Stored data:
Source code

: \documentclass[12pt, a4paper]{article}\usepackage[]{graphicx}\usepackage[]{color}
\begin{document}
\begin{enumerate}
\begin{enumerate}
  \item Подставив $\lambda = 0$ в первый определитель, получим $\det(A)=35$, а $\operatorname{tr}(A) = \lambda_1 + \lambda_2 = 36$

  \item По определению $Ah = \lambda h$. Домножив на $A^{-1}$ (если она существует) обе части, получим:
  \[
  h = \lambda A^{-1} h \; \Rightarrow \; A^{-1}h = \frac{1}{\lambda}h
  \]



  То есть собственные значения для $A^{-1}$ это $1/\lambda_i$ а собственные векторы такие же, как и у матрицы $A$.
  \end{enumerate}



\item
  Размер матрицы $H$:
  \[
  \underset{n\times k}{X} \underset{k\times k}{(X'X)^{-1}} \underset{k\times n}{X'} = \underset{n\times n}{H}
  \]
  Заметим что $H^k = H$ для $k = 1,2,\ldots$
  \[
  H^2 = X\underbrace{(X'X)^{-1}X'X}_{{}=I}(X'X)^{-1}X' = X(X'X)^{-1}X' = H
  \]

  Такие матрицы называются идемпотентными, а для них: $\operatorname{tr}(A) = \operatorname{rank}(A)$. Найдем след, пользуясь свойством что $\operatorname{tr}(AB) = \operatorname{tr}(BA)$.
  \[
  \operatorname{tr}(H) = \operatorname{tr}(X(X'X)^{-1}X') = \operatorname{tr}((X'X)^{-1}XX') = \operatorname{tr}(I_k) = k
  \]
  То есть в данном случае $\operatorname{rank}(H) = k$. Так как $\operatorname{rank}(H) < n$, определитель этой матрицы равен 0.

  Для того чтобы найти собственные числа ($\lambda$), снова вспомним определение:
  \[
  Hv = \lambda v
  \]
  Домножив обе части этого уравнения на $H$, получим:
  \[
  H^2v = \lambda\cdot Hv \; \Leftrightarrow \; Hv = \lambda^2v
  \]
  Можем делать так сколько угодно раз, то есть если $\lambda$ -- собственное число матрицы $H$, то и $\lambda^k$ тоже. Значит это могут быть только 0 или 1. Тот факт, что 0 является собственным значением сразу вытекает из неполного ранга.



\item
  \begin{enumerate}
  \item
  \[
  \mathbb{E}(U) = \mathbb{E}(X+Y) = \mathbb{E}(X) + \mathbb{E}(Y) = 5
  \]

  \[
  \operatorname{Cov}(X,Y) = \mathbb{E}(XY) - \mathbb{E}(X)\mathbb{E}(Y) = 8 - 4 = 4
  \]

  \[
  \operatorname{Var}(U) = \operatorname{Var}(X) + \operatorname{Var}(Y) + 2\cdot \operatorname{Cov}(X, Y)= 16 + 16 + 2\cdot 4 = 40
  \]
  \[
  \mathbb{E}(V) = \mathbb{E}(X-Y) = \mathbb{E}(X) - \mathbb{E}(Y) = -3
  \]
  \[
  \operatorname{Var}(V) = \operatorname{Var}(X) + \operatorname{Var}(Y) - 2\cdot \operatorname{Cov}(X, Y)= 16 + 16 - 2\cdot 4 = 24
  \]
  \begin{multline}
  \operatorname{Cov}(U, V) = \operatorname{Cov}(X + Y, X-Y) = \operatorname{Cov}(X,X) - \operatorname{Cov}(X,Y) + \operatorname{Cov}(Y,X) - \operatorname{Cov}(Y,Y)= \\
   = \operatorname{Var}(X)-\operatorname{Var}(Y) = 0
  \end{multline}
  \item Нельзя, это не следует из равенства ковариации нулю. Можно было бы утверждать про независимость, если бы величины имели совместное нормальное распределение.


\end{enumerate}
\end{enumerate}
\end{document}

**What you need to do**
Scan the data above and report each line in which "части" is present.

**Solution to the exercise**
  \item По определению $Ah = \lambda h$. Домножив на $A^{-1}$ (если она существует) обе части, получим:
  Домножив обе части этого уравнения на $H$, получим:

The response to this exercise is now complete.